Fuerza de Dios, Fuerza de Moisés (I)
, Misionero comboniano
“Al acercarse el Faraón, los israelitas alzaron sus ojos, y viendo que los egipcios marchaban tras ellos, temieron mucho y clamaron a Yahveh. Y dijeron a Moisés: ¿Acaso no había sepulturas en Egipto para que nos hayas traído a morir en el desierto? ¿Qué has hecho con nosotros sacándonos de Egipto? ¿No te dijimos claramente en Egipto: Déjanos en paz, queremos servir a los egipcios? Porque mejor nos es servir a los egipcios que morir en el desierto. Contestó Moisés al pueblo: No temáis; estad firmes y veréis la salvación que Yahveh os otorgará en este día…” (Éx 14,11-14).
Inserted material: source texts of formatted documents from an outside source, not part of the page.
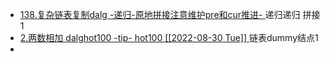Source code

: - <html><a  class="alg-3stars"       href=
  https://leetcode-cn.com/problems/fu-za-lian-biao-de-fu-zhi-lcof/submissions/><span class="width-55-hide bg-lightgray-del">
  138.复杂链表复制<span class="hide">dalg</span>
  <span class="gray subw9">
  -递归-原地拼接注意维护pre和cur推进-
  </span></span></a>  <a 
  class="indent1  subw8 blue    width-13-hide                                        " >递归</a><a 
  class="indent1 subw8 gray    width-18-hide  underline  DarkOrchid  " >递归 拼接</a><a 
  class="indent1 subw gray     width-3-hide  underline  red                  " >1</a>
  </html>
- <html><a  class="alg-2stars"       href=
  https://leetcode.cn/problems/add-two-numbers/><span class="width-55-hide bg-lightgray-del">
  2.两数相加
  <span class="hide">dalg</span><span class="hide">hot100</span>
  <span class="gray subw9">
  -tip- hot100 <span class=" bg-green white  subw hblack hover"> [[2022-08-30 Tue]] </span>
  </span></span></a>  <a 
  class="indent1  subw8 blue    width-13-hide                                        " >链表</a><a 
  class="indent1 subw8 gray    width-18-hide  underline  DarkOrchid  " >dummy结点</a><a 
  class="indent1 subw gray     width-3-hide  underline  red                  " >1</a>
  </html>
-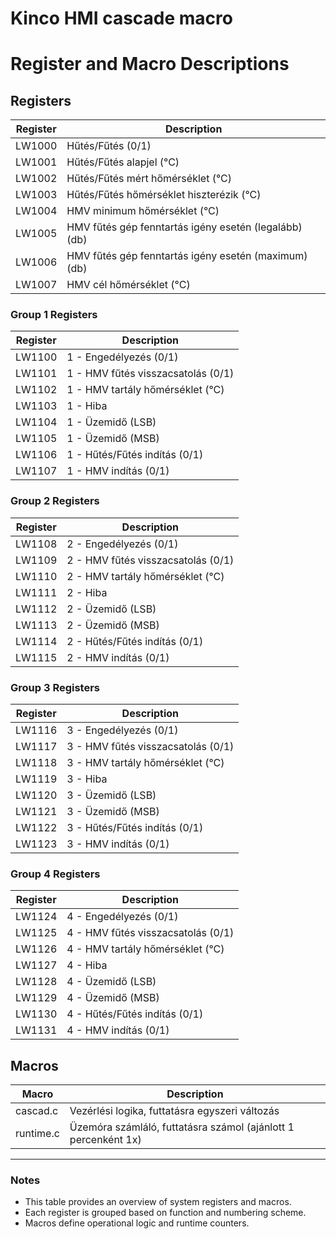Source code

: # Kinco HMI cascade macro

# Register and Macro Descriptions

## Registers
| Register | Description |
|----------|------------|
| LW1000 | Hűtés/Fűtés (0/1) |
| LW1001 | Hűtés/Fűtés alapjel (°C) |
| LW1002 | Hűtés/Fűtés mért hőmérséklet (°C) |
| LW1003 | Hűtés/Fűtés hőmérséklet hiszterézik (°C) |
| LW1004 | HMV minimum hőmérséklet (°C) |
| LW1005 | HMV fűtés gép fenntartás igény esetén (legalább) (db) |
| LW1006 | HMV fűtés gép fenntartás igény esetén (maximum) (db) |
| LW1007 | HMV cél hőmérséklet (°C) |

### Group 1 Registers
| Register | Description |
|----------|------------|
| LW1100 | 1 - Engedélyezés (0/1) |
| LW1101 | 1 - HMV fűtés visszacsatolás (0/1) |
| LW1102 | 1 - HMV tartály hőmérséklet (°C) |
| LW1103 | 1 - Hiba |
| LW1104 | 1 - Üzemidő (LSB) |
| LW1105 | 1 - Üzemidő (MSB) |
| LW1106 | 1 - Hűtés/Fűtés indítás (0/1) |
| LW1107 | 1 - HMV indítás (0/1) |

### Group 2 Registers
| Register | Description |
|----------|------------|
| LW1108 | 2 - Engedélyezés (0/1) |
| LW1109 | 2 - HMV fűtés visszacsatolás (0/1) |
| LW1110 | 2 - HMV tartály hőmérséklet (°C) |
| LW1111 | 2 - Hiba |
| LW1112 | 2 - Üzemidő (LSB) |
| LW1113 | 2 - Üzemidő (MSB) |
| LW1114 | 2 - Hűtés/Fűtés indítás (0/1) |
| LW1115 | 2 - HMV indítás (0/1) |

### Group 3 Registers
| Register | Description |
|----------|------------|
| LW1116 | 3 - Engedélyezés (0/1) |
| LW1117 | 3 - HMV fűtés visszacsatolás (0/1) |
| LW1118 | 3 - HMV tartály hőmérséklet (°C) |
| LW1119 | 3 - Hiba |
| LW1120 | 3 - Üzemidő (LSB) |
| LW1121 | 3 - Üzemidő (MSB) |
| LW1122 | 3 - Hűtés/Fűtés indítás (0/1) |
| LW1123 | 3 - HMV indítás (0/1) |

### Group 4 Registers
| Register | Description |
|----------|------------|
| LW1124 | 4 - Engedélyezés (0/1) |
| LW1125 | 4 - HMV fűtés visszacsatolás (0/1) |
| LW1126 | 4 - HMV tartály hőmérséklet (°C) |
| LW1127 | 4 - Hiba |
| LW1128 | 4 - Üzemidő (LSB) |
| LW1129 | 4 - Üzemidő (MSB) |
| LW1130 | 4 - Hűtés/Fűtés indítás (0/1) |
| LW1131 | 4 - HMV indítás (0/1) |

## Macros
| Macro | Description |
|-------|------------|
| cascad.c | Vezérlési logika, futtatásra egyszeri változás |
| runtime.c | Üzemóra számláló, futtatásra számol (ajánlott 1 percenként 1x) |

---
### Notes
- This table provides an overview of system registers and macros.
- Each register is grouped based on function and numbering scheme.
- Macros define operational logic and runtime counters.

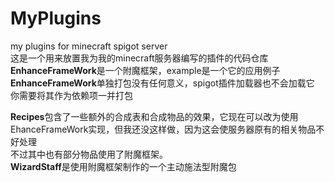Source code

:# MyPlugins
my plugins for minecraft spigot server  
这是一个用来放置我为我的minecraft服务器编写的插件的代码仓库  
**EnhanceFrameWork**是一个附魔框架，example是一个它的应用例子 
**EnhanceFrameWork**单独打包没有任何意义，spigot插件加载器也不会加载它
你需要将其作为依赖项一并打包

**Recipes**包含了一些额外的合成表和合成物品的效果，它现在可以改为使用EhanceFrameWork实现，但我还没这样做，因为这会使服务器原有的相关物品不好处理  
不过其中也有部分物品使用了附魔框架。  
**WizardStaff**是使用附魔框架制作的一个主动施法型附魔包  
    
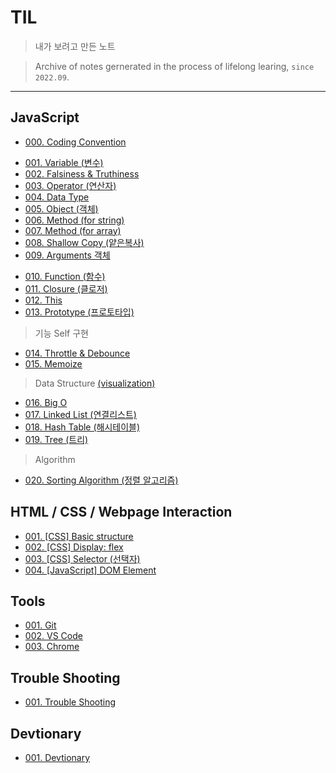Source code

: # TIL

> 내가 보려고 만든 노트

> Archive of notes gernerated in the process of lifelong learing, `since 2022.09`.

---

## JavaScript

* [000. Coding Convention](https://github.com/j25nkh/TIL/blob/master/JavaScript/convention.md)
>
* [001. Variable (변수)](https://github.com/j25nkh/TIL/blob/master/JavaScript/variable.md)
* [002. Falsiness & Truthiness](https://github.com/j25nkh/TIL/blob/master/JavaScript/falsiness.md)
* [003. Operator (연산자)](https://github.com/j25nkh/TIL/blob/master/JavaScript/operator.md)
* [004. Data Type](https://github.com/j25nkh/TIL/blob/master/JavaScript/data_type.md)
* [005. Object (객체)](https://github.com/j25nkh/TIL/blob/master/JavaScript/object.md)
* [006. Method (for string)](https://github.com/j25nkh/TIL/blob/master/JavaScript/method_string.md)
* [007. Method (for array)](https://github.com/j25nkh/TIL/blob/master/JavaScript/method_array.md)
* [008. Shallow Copy (얕은복사)](https://github.com/j25nkh/TIL/blob/master/JavaScript/shallow_copy.md)
* [009. Arguments 객체](https://github.com/j25nkh/TIL/blob/master/JavaScript/arguments.md)
>
* [010. Function (함수)](https://github.com/j25nkh/TIL/blob/master/JavaScript/function.md)
* [011. Closure (클로저)](https://github.com/j25nkh/TIL/blob/master/JavaScript/closure.md)
* [012. This](https://github.com/j25nkh/TIL/blob/master/JavaScript/this.md)
* [013. Prototype (프로토타입)](https://github.com/j25nkh/TIL/blob/master/JavaScript/prototype.md)
> 기능 Self 구현
* [014. Throttle & Debounce](https://github.com/j25nkh/TIL/blob/master/JavaScript/throttle_debounce.md)
* [015. Memoize](https://github.com/j25nkh/TIL/blob/master/JavaScript/memoize.md)
> Data Structure [(visualization)](https://www.bigocheatsheet.com/)
* [016. Big O](https://github.com/j25nkh/TIL/blob/master/JavaScript/big_O.md)
* [017. Linked List (연결리스트)](https://github.com/j25nkh/TIL/blob/master/JavaScript/linked_list.md)
* [018. Hash Table (해시테이블)](https://github.com/j25nkh/TIL/blob/master/JavaScript/hash_table.md)
* [019. Tree (트리)](https://github.com/j25nkh/TIL/blob/master/JavaScript/tree.md)
>Algorithm
* [020. Sorting Algorithm (정렬 알고리즘)](https://github.com/j25nkh/TIL/blob/master/JavaScript/sorting.md)

## HTML / CSS / Webpage Interaction
* [001. [CSS] Basic structure](https://github.com/j25nkh/TIL/blob/master/CSS/Basic_structure.md)
* [002. [CSS] Display: flex](https://github.com/j25nkh/TIL/blob/master/CSS/Display_flex.md)
* [003. [CSS] Selector (선택자)](https://github.com/j25nkh/TIL/blob/master/CSS/Selector.md)
* [004. [JavaScript] DOM Element](https://github.com/j25nkh/TIL/blob/master/Webpage_interaction/DOM_element.md)

## Tools
* [001. Git](https://github.com/j25nkh/TIL/blob/master/Tools/git.md)
* [002. VS Code](https://github.com/j25nkh/TIL/blob/master/Tools/VS_Code.md)
* [003. Chrome](https://github.com/j25nkh/TIL/blob/master/Tools/chrome.md)


## Trouble Shooting
* [001. Trouble Shooting](https://github.com/j25nkh/TIL/blob/master/Troubleshooting/trouble_shooting.md)

## Devtionary
* [001. Devtionary](https://github.com/j25nkh/TIL/blob/master/Devtionary/devtionary.md)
Qué pronto se olvida el hombre de las maravillas que Dios ha hecho por él. Así podríamos resumir la reacción de los israelitas ante el peligro que ronda sobre sus cabezas al verse alcanzados por los egipcios que, con todo su poderío, habían salido en su persecución. Podríamos pensar que tendrían en cuenta que hasta ese momento Dios no les había fallado nunca, que todas las promesas que les había comunicado por medio de Moisés se habían cumplido, y, sobre todo, que había conseguido lo que parecía más que imposible: doblegar y cambiar el corazón del faraón para que les permitiese salir de sus dominios.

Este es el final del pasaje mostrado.